Recorded activities were merged into a day-by-day measure of total time by day spent in each activity, and the three tables were merged by user ID and date. Daily minutes spent in a recorded activity in any zone were included as daily activity minutes, and daily minutes of zone 3 heart rate and higher were converted into a daily moderate/vigorous minutes variable. These tables were connected to the women’s pertinent pregnancy dates, including conception and delivery date. After calculating time to date variables, these dates were stripped from the data and not otherwise utilized.
Data analyses were conducted in SAS 9.4 . Descriptive statistics are reported as frequencies and valid percentages of categorical variables, and mean, standard deviation, minimum and maximum values for continuous variables. Data were summarized by participant and by week for some descriptive analysis. Linear mixed models were used to model the longitudinal data. After assumptions were checked and found satisfactory, a variety of models were tested, including random intercept, random slope, both random intercept and slope, along with continuous (e.g., day to delivery) and categorical (e.g., trimester) time effects. Time was restricted to 43 weeks prior to birth and 8 weeks post-partum for the models, as most participants had data for this time-period. Splines were fitted for non-linear patterns with the continuous time fixed effects. The best fitting models were selected via lowest Akaike information criterion (AIC). Kuder-Richardson degree of freedom correction was used for all models. All available data was used via Restricted Maximum Likelihood (REML) method. The best fitting model included a random intercept and random continuous time slope (days to delivery), with a variance components covariance matrix and two splines set at different points for the two outcomes. A series of three models are presented for each of the two outcomes: Model 1: days until delivery only; Model 2: moderators for total activity minutes per day; Model 3: moderators for moderate/vigorous activity minutes per day. Fixed effects estimates along with standard errors, df, t-value and p-value are presented for each model.

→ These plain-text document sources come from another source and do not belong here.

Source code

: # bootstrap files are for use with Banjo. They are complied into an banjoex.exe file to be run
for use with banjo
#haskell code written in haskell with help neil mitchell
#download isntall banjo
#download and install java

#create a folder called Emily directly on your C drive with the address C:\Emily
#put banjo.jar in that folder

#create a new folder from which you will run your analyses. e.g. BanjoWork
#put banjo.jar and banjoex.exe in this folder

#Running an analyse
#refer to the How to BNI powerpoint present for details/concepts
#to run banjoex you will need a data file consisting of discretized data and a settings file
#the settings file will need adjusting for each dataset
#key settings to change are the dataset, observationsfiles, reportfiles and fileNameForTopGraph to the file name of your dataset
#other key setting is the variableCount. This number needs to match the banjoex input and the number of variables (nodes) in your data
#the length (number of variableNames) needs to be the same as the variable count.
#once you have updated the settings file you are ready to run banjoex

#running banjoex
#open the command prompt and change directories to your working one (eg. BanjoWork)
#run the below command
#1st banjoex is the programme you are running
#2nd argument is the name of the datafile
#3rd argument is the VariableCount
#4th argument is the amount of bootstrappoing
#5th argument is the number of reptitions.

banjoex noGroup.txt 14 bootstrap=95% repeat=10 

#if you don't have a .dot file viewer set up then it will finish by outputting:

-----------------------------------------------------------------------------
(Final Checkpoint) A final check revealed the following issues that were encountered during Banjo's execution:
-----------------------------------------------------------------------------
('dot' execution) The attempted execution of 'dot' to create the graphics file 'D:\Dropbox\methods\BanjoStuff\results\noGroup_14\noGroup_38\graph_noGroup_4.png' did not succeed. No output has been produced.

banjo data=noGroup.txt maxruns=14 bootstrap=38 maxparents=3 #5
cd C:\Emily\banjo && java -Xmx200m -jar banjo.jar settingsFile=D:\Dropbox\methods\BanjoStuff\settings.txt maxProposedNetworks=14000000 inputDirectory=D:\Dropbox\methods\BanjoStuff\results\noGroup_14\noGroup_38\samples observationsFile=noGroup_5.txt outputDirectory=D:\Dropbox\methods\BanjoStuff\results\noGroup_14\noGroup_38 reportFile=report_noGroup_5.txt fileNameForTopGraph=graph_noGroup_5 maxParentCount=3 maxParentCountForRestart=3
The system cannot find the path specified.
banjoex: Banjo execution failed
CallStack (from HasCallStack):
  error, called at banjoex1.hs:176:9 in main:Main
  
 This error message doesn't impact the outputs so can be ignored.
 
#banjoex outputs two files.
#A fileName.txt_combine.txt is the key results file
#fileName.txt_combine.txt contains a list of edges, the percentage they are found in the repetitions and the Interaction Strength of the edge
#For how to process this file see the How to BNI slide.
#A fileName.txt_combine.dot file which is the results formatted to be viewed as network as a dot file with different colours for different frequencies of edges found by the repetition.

Sensitivity analysis was conducted to determine effects of specific demographic covariates on the final HRV and RHR models. Specifically, the effects of maternal age at delivery, prior live births, medical pregnancy complications, medical birth complications, and method of delivery (C-section v. vaginal) were added as covariates into the models. No significant effects were found for the covariates (all p > 0.10) and no differences were noted for the other models effects (including time, activity, and time by activity interaction terms). Thus, simplified models without covariate inclusion are presented.